Despite consolations from administrators, many students still felt frustrated. This prompted Guenther to begin taking action.

Guenther said she had several meetings with professors from both the art and education departments, and no one could give her an answer. Guenther’s last resort was speaking with Dr. Justin Perry, the dean of the School of Education.

According to Guenther, while Perry was very kind and compassionate, he couldn’t offer her much help.

“Essentially, he said it was out of his hands and that he couldn’t help me,” said Guenther. “He kept on saying, ‘I wish I could help you. Please let me know if there’s anything I can do for you.’ And my

response to that was, ‘well, there’s plenty you can do for me.’”
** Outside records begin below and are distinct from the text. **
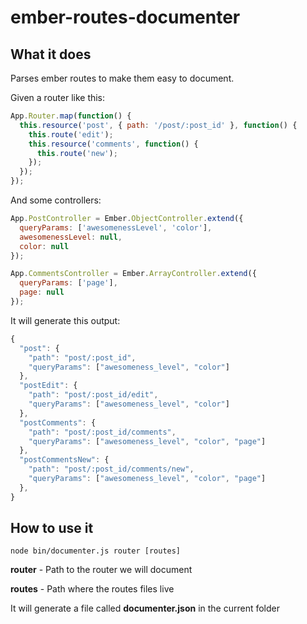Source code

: # ember-routes-documenter

## What it does

Parses ember routes to make them easy to document.

Given a router like this:

```JavaScript
App.Router.map(function() {
  this.resource('post', { path: '/post/:post_id' }, function() {
    this.route('edit');
    this.resource('comments', function() {
      this.route('new');
    });
  });
});
```

And some controllers:

```JavaScript
App.PostController = Ember.ObjectController.extend({
  queryParams: ['awesomenessLevel', 'color'],
  awesomenessLevel: null,
  color: null
});

App.CommentsController = Ember.ArrayController.extend({
  queryParams: ['page'],
  page: null
});
```

It will generate this output:

```JavaScript
{
  "post": {
    "path": "post/:post_id",
    "queryParams": ["awesomeness_level", "color"]
  },
  "postEdit": {
    "path": "post/:post_id/edit",
    "queryParams": ["awesomeness_level", "color"]
  },
  "postComments": {
    "path": "post/:post_id/comments",
    "queryParams": ["awesomeness_level", "color", "page"]
  },
  "postCommentsNew": {
    "path": "post/:post_id/comments/new",
    "queryParams": ["awesomeness_level", "color", "page"]
  },
}
```

## How to use it

```
node bin/documenter.js router [routes]
```

**router** - Path to the router we will document

**routes** - Path where the routes files live

It will generate a file called **documenter.json** in the current folder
Guenther says she was hoping UMKC would at least offer some sort of financial compensation for her and other affected students. Not only are previous credits now essentially useless, but these students also have to pay for the new classes that will replace those credits.

Several months have passed, however, and there are still no plans to financially compensate or help affected students. Perry said there has not been any action or decision-making so far.
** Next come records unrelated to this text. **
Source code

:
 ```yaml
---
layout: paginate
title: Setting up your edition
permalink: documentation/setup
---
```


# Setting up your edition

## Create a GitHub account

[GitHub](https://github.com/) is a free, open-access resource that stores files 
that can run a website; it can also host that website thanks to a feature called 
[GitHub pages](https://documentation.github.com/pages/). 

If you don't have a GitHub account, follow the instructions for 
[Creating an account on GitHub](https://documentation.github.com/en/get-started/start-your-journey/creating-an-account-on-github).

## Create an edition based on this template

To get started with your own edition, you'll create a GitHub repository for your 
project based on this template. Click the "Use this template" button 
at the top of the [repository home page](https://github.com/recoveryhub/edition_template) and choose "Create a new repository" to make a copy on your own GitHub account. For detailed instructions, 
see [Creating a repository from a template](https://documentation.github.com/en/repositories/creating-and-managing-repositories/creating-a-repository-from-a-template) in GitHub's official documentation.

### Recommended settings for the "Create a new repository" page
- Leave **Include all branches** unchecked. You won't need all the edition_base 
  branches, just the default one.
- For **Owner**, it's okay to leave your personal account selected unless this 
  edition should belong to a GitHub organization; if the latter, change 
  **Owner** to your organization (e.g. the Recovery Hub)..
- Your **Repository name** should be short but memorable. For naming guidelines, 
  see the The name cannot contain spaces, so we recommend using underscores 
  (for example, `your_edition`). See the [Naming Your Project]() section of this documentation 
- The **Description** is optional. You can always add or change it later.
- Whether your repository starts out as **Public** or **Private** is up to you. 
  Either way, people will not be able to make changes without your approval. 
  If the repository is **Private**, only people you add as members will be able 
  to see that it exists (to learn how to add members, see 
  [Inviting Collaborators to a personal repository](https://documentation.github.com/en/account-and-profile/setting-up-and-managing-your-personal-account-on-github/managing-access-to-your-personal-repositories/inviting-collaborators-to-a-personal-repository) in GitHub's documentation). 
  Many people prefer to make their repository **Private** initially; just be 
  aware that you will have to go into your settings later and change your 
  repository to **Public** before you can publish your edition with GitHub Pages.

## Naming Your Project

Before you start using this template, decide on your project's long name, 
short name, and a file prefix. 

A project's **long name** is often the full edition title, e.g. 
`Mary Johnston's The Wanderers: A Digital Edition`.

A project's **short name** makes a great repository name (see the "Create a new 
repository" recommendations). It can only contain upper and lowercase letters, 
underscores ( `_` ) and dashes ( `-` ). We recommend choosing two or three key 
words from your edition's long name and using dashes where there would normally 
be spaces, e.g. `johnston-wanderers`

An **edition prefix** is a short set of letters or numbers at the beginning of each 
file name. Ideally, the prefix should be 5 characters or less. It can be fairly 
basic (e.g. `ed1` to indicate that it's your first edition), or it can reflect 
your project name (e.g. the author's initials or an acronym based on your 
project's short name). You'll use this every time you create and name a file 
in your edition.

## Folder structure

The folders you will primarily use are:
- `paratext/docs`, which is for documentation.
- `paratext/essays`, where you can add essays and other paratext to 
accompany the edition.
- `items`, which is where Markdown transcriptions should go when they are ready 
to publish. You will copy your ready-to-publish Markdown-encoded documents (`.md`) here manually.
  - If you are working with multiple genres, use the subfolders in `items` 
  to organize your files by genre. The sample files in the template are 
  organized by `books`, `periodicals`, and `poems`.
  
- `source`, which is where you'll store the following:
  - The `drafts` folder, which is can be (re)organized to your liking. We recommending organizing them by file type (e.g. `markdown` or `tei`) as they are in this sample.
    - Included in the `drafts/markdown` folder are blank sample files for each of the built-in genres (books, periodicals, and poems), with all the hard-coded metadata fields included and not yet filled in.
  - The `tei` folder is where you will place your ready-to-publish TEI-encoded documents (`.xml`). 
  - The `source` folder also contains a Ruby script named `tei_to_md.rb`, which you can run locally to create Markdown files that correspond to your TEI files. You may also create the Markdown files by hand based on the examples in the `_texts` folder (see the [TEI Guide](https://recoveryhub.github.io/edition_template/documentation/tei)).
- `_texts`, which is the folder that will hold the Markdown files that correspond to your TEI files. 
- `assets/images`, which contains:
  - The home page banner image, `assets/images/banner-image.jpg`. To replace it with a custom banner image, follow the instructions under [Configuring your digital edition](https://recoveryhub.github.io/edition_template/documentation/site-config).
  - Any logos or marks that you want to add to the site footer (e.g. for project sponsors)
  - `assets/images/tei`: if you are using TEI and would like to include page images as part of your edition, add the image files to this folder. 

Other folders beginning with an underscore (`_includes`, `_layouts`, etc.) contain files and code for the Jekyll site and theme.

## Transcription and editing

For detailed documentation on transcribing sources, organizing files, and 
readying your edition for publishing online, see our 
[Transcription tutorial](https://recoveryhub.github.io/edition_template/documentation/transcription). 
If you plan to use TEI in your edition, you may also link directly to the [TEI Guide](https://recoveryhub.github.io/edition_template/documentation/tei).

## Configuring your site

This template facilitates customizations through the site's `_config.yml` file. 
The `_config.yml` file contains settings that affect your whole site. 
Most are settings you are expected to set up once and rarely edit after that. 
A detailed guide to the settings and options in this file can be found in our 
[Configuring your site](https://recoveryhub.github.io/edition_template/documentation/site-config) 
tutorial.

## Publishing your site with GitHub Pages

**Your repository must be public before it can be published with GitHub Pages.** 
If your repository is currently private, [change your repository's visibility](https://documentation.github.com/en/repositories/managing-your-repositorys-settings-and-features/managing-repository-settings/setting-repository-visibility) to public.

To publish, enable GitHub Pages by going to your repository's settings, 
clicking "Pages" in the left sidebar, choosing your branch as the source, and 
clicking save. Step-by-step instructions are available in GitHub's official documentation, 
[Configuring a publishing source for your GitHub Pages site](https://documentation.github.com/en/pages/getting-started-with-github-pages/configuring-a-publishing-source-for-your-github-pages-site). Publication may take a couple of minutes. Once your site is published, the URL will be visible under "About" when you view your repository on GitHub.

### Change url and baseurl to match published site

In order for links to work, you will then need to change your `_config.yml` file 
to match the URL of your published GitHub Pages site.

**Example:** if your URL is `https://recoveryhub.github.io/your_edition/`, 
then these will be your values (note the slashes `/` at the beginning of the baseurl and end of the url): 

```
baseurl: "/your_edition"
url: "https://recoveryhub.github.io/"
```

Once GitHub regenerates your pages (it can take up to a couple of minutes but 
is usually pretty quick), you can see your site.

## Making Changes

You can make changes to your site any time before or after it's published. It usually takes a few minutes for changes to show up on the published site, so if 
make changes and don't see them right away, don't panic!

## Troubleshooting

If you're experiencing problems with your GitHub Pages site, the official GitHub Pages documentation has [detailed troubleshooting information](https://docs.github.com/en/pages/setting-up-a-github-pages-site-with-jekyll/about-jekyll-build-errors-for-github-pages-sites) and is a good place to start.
“Based upon information that I’ve had access to, I have not heard of such a remedy,” said Perry, responding to a question about potential scholarships or grants. “I think it’s a great suggestion, though.”
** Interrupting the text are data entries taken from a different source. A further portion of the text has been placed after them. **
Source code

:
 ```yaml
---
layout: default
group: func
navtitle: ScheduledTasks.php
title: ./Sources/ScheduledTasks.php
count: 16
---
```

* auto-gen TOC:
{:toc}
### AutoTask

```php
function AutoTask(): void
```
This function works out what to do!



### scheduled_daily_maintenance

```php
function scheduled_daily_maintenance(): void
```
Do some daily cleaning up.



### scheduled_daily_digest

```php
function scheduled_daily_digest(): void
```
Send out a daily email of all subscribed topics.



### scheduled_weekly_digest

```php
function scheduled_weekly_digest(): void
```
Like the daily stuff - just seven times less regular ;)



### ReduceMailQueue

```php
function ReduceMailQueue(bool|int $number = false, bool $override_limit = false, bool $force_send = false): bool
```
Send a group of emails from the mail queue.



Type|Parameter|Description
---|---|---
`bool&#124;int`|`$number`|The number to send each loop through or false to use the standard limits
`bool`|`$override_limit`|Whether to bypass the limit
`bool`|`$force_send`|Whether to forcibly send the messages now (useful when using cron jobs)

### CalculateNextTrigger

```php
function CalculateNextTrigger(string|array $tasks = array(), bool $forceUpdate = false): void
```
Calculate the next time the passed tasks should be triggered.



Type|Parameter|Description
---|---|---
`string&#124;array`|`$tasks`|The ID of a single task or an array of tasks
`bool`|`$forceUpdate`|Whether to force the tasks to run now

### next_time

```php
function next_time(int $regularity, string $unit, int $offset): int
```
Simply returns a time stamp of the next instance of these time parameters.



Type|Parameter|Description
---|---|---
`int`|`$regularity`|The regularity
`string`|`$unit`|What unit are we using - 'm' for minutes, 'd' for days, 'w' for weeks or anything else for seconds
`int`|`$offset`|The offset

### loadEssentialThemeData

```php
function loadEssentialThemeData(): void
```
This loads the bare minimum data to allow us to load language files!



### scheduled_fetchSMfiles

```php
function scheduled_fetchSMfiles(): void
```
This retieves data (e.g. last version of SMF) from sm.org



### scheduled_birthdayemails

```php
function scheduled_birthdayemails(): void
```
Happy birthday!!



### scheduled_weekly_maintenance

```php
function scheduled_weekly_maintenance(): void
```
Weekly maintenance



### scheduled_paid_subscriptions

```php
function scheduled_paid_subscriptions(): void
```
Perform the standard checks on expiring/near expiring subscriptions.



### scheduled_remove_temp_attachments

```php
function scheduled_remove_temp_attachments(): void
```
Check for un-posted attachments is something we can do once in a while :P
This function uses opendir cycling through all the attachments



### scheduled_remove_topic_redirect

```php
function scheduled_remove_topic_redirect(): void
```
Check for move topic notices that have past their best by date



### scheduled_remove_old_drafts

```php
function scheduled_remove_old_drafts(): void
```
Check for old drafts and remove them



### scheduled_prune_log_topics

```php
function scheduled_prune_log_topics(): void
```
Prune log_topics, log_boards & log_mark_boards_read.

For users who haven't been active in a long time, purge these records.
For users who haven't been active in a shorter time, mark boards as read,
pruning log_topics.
This sort of vague communication was one of the most upsetting things for Guenther throughout the entire process. She believes there was too much miscommunication happening within the university, adding that instead of taking responsibility for their job, faculty pointed fingers at other parties.

Guenther is not alone in this criticism. Faced with similar circumstances and frustrations, student Sam Johnson left the School of Education for the Bloch School.

“The disorganization was apparent with their advising department,” Johnson said. “The entire semester they were understaffed. One adviser for undergrad and grad, and it was a very long wait to see her. Everyone was left to figure things out on their own.”

Christine Timmerman, assistant dean at the School of Education, encouraged students in similar

situations to come voice their frustrations to the faculty and staff.

“Come talk with us,” Timmerman said. “We really would like to make sure [students]  feel better. I hate to have any students leave, clearly. It was a time of a lot of transition. It still is a little bit, but we’re very close now.”

The School of Education also wants students to know they are vital to the community and the workforce.

“We need good teachers, dedicated teachers. In this state, in this country, right now more than ever,”

Martellaro said. “And anyone who feels that calling to be a teacher, please don’t let this situation prevent you from realizing that career. Please come and talk to us.”

For Guenther, that’s all it comes down to: a desire to be certified and prepared to achieve her dream of becoming an educator. Unfortunately, that dream was postponed abruptly and without warning.

“I want to be a teacher,” she said. “I love the idea of teaching. That’s all I want to do. And I’m

disappointed in how UMKC has handled this particular situation.”